**WHAT YOU WILL DO**
The material below must be restated exactly, line by line.

**GIVEN DATA**
= Beginning of Section =
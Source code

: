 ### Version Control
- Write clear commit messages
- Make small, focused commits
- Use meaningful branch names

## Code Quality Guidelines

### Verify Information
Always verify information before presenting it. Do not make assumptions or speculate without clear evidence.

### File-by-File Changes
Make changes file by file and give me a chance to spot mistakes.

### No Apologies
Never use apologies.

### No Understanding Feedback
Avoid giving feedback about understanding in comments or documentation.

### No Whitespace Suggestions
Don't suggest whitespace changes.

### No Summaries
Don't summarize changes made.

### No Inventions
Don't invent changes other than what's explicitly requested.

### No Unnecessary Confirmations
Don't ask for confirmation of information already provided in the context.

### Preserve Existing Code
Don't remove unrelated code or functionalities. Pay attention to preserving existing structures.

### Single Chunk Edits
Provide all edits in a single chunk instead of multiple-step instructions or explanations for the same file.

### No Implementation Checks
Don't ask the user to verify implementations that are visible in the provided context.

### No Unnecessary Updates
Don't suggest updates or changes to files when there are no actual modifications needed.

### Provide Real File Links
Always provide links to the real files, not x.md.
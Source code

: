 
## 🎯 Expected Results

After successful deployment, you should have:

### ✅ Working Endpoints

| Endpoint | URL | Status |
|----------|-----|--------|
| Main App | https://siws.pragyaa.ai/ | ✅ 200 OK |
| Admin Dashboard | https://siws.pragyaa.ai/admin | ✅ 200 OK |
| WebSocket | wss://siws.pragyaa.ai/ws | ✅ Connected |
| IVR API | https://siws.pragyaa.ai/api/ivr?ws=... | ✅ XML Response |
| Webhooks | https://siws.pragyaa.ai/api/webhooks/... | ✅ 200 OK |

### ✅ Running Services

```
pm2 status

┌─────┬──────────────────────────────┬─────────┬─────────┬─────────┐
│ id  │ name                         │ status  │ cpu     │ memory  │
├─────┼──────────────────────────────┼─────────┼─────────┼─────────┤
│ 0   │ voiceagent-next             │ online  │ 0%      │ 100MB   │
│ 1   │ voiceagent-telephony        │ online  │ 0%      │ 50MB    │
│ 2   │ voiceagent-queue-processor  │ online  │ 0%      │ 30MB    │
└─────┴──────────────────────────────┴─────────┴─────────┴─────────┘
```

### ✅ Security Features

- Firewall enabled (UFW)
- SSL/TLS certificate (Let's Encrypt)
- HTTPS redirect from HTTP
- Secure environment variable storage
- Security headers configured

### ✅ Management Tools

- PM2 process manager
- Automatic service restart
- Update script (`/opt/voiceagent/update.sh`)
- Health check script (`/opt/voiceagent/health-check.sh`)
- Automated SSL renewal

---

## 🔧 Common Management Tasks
= End of Section =
**SOLUTION TO THIS PROBLEM**
Source code

: ### Version Control
- Write clear commit messages
- Make small, focused commits
- Use meaningful branch names

## Code Quality Guidelines

### Verify Information
Always verify information before presenting it. Do not make assumptions or speculate without clear evidence.

### File-by-File Changes
Make changes file by file and give me a chance to spot mistakes.

### No Apologies
Never use apologies.

### No Understanding Feedback
Avoid giving feedback about understanding in comments or documentation.

### No Whitespace Suggestions
Don't suggest whitespace changes.

### No Summaries
Don't summarize changes made.

### No Inventions
Don't invent changes other than what's explicitly requested.

### No Unnecessary Confirmations
Don't ask for confirmation of information already provided in the context.

### Preserve Existing Code
Don't remove unrelated code or functionalities. Pay attention to preserving existing structures.

### Single Chunk Edits
Provide all edits in a single chunk instead of multiple-step instructions or explanations for the same file.

### No Implementation Checks
Don't ask the user to verify implementations that are visible in the provided context.

### No Unnecessary Updates
Don't suggest updates or changes to files when there are no actual modifications needed.

### Provide Real File Links
Always provide links to the real files, not x.md.
Source code

: 
## 🎯 Expected Results

After successful deployment, you should have:

### ✅ Working Endpoints

| Endpoint | URL | Status |
|----------|-----|--------|
| Main App | https://siws.pragyaa.ai/ | ✅ 200 OK |
| Admin Dashboard | https://siws.pragyaa.ai/admin | ✅ 200 OK |
| WebSocket | wss://siws.pragyaa.ai/ws | ✅ Connected |
| IVR API | https://siws.pragyaa.ai/api/ivr?ws=... | ✅ XML Response |
| Webhooks | https://siws.pragyaa.ai/api/webhooks/... | ✅ 200 OK |

### ✅ Running Services

```
pm2 status

┌─────┬──────────────────────────────┬─────────┬─────────┬─────────┐
│ id  │ name                         │ status  │ cpu     │ memory  │
├─────┼──────────────────────────────┼─────────┼─────────┼─────────┤
│ 0   │ voiceagent-next             │ online  │ 0%      │ 100MB   │
│ 1   │ voiceagent-telephony        │ online  │ 0%      │ 50MB    │
│ 2   │ voiceagent-queue-processor  │ online  │ 0%      │ 30MB    │
└─────┴──────────────────────────────┴─────────┴─────────┴─────────┘
```

### ✅ Security Features

- Firewall enabled (UFW)
- SSL/TLS certificate (Let's Encrypt)
- HTTPS redirect from HTTP
- Secure environment variable storage
- Security headers configured

### ✅ Management Tools

- PM2 process manager
- Automatic service restart
- Update script (`/opt/voiceagent/update.sh`)
- Health check script (`/opt/voiceagent/health-check.sh`)
- Automated SSL renewal

---

## 🔧 Common Management Tasks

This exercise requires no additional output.